§ TASK DETAILS
Look through the material below and say how many of its lines carry the string "changes". Only the number should be given.

§ RECORD EXCERPTS
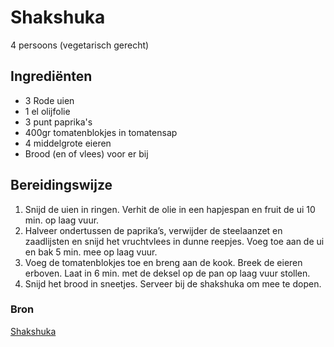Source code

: # Shakshuka

4 persoons (vegetarisch gerecht)

## Ingrediënten

- 3 Rode uien
- 1 el olijfolie
- 3 punt paprika's
- 400gr tomatenblokjes in tomatensap
- 4 middelgrote eieren
- Brood (en of vlees) voor er bij

## Bereidingswijze

1. Snijd de uien in ringen. Verhit de olie in een hapjespan en fruit de ui 10 min. op laag vuur.
2. Halveer ondertussen de paprika’s, verwijder de steelaanzet en zaadlijsten en snijd het vruchtvlees in dunne reepjes. Voeg toe aan de ui en bak 5 min. mee op laag vuur.
3. Voeg de tomatenblokjes toe en breng aan de kook. Breek de eieren erboven. Laat in 6 min. met de deksel op de pan op laag vuur stollen.
4. Snijd het brood in sneetjes. Serveer bij de shakshuka om mee te dopen.

### Bron

[Shakshuka](https://www.ah.nl/allerhande/recept/R-R1190626/shakshuka)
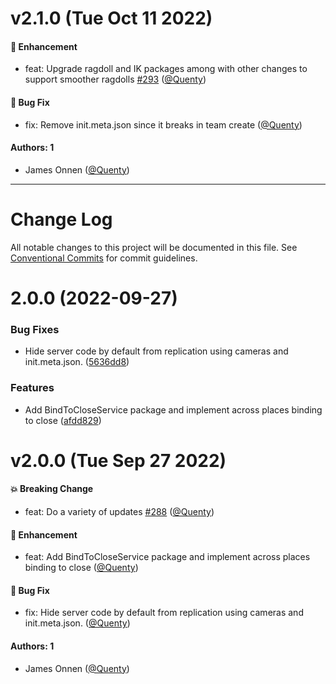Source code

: # v2.1.0 (Tue Oct 11 2022)

#### 🚀 Enhancement

- feat: Upgrade ragdoll and IK packages among with other changes to support smoother ragdolls [#293](https://github.com/Quenty/NevermoreEngine/pull/293) ([@Quenty](https://github.com/Quenty))

#### 🐛 Bug Fix

- fix: Remove init.meta.json since it breaks in team create ([@Quenty](https://github.com/Quenty))

#### Authors: 1

- James Onnen ([@Quenty](https://github.com/Quenty))

---

# Change Log

All notable changes to this project will be documented in this file.
See [Conventional Commits](https://conventionalcommits.org) for commit guidelines.

# 2.0.0 (2022-09-27)


### Bug Fixes

* Hide server code by default from replication using cameras and init.meta.json. ([5636dd8](https://github.com/Quenty/NevermoreEngine/commit/5636dd8cafe68db4571ed214a82b84698f2f74c0))


### Features

* Add BindToCloseService package and implement across places binding to close ([afdd829](https://github.com/Quenty/NevermoreEngine/commit/afdd829538c9d0ce2d6f51ad9fee9063f0f5bd24))





# v2.0.0 (Tue Sep 27 2022)

#### 💥 Breaking Change

- feat: Do a variety of updates [#288](https://github.com/Quenty/NevermoreEngine/pull/288) ([@Quenty](https://github.com/Quenty))

#### 🚀 Enhancement

- feat: Add BindToCloseService package and implement across places binding to close ([@Quenty](https://github.com/Quenty))

#### 🐛 Bug Fix

- fix: Hide server code by default from replication using cameras and init.meta.json. ([@Quenty](https://github.com/Quenty))

#### Authors: 1

- James Onnen ([@Quenty](https://github.com/Quenty))
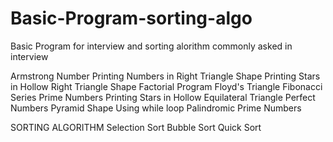 # Basic-Program-sorting-algo
Basic Program for interview and sorting alorithm commonly asked in interview

Armstrong Number
Printing Numbers in Right Triangle Shape
Printing Stars in Hollow Right Triangle Shape
Factorial Program
Floyd's Triangle
Fibonacci Series
Prime Numbers
Printing Stars in Hollow Equilateral Triangle
Perfect Numbers
Pyramid Shape Using while loop
Palindromic Prime Numbers 

SORTING ALGORITHM
Selection Sort
Bubble Sort
Quick Sort

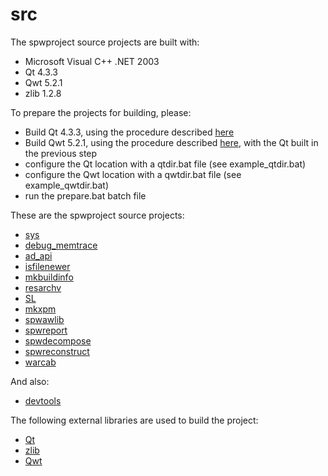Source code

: # src

The spwproject source projects are built with:
* Microsoft Visual C++ .NET 2003
* Qt 4.3.3
* Qwt 5.2.1
* zlib 1.2.8

To prepare the projects for building, please:
* Build Qt 4.3.3,
  using the procedure described [here](QT/README.md)
* Build Qwt 5.2.1,
  using the procedure described [here](Qwt/README.md),
  with the Qt built in the previous step
* configure the Qt location with a qtdir.bat file (see example_qtdir.bat)
* configure the Qwt location with a qwtdir.bat file (see example_qwtdir.bat)
* run the prepare.bat batch file

These are the spwproject source projects:
* [sys](sys/README.md)
* [debug_memtrace](debug_memtrace/README.md)
* [ad_api](ad_api/README.md)
* [isfilenewer](isfilenewer/README.md)
* [mkbuildinfo](mkbuildinfo/README.md)
* [resarchv](resarchv/README.md)
* [SL](SL/README.md)
* [mkxpm](mkxpm/README.md)
* [spwawlib](spwawlib/README.md)
* [spwreport](spwreport/README.md)
* [spwdecompose](spwdecompose/README.md)
* [spwreconstruct](spwreconstruct/README.md)
* [warcab](warcab/README.md)

And also:
* [devtools](devtools/README.md)

The following external libraries are used to build the project:
* [Qt](QT/README.md)
* [zlib](ZLIB/README.md)
* [Qwt](QWT/README.md)
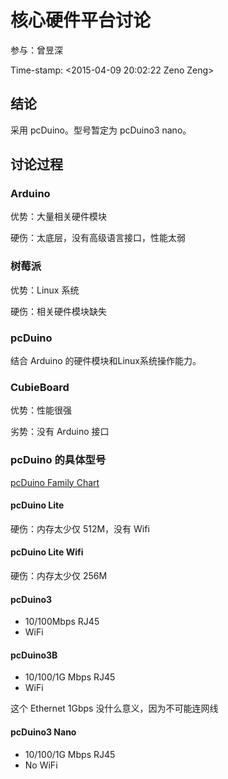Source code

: # 核心硬件平台讨论

参与：曾昱深

Time-stamp: \<2015-04-09 20:02:22 Zeno Zeng\>

## 结论

采用 pcDuino。型号暂定为 pcDuino3 nano。

## 讨论过程

### Arduino

优势：大量相关硬件模块

硬伤：太底层，没有高级语言接口，性能太弱

### 树莓派

优势：Linux 系统

硬伤：相关硬件模块缺失

### pcDuino

结合 Arduino 的硬件模块和Linux系统操作能力。

### CubieBoard

优势：性能很强

劣势：没有 Arduino 接口

### pcDuino 的具体型号

[pcDuino Family Chart](http://www.linksprite.com/?page_id=782)

#### pcDuino Lite

硬伤：内存太少仅 512M，没有 Wifi

#### pcDuino Lite Wifi

硬伤：内存太少仅 256M

#### pcDuino3

- 10/100Mbps RJ45
- WiFi

#### pcDuino3B

- 10/100/1G Mbps RJ45
- WiFi

这个 Ethernet 1Gbps 没什么意义，因为不可能连网线

#### pcDuino3 Nano

- 10/100/1G Mbps RJ45
- No WiFi
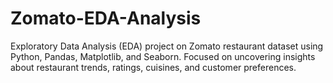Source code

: # Zomato-EDA-Analysis
Exploratory Data Analysis (EDA) project on Zomato restaurant dataset using Python, Pandas, Matplotlib, and Seaborn. Focused on uncovering insights about restaurant trends, ratings, cuisines, and customer preferences.
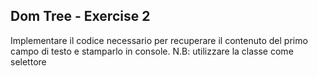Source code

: ## Dom Tree - Exercise 2

Implementare il codice necessario per recuperare il contenuto del primo campo di testo e stamparlo in console.
N.B: utilizzare la classe come selettore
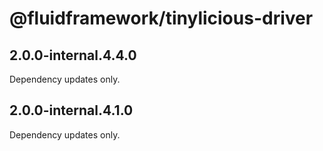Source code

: # @fluidframework/tinylicious-driver

## 2.0.0-internal.4.4.0

Dependency updates only.

## 2.0.0-internal.4.1.0

Dependency updates only.
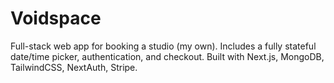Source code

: # Voidspace
Full-stack web app for booking a studio (my own).
Includes a fully stateful date/time picker, authentication, and checkout.
Built with Next.js, MongoDB, TailwindCSS, NextAuth, Stripe.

§ EXERCISE OUTPUT
2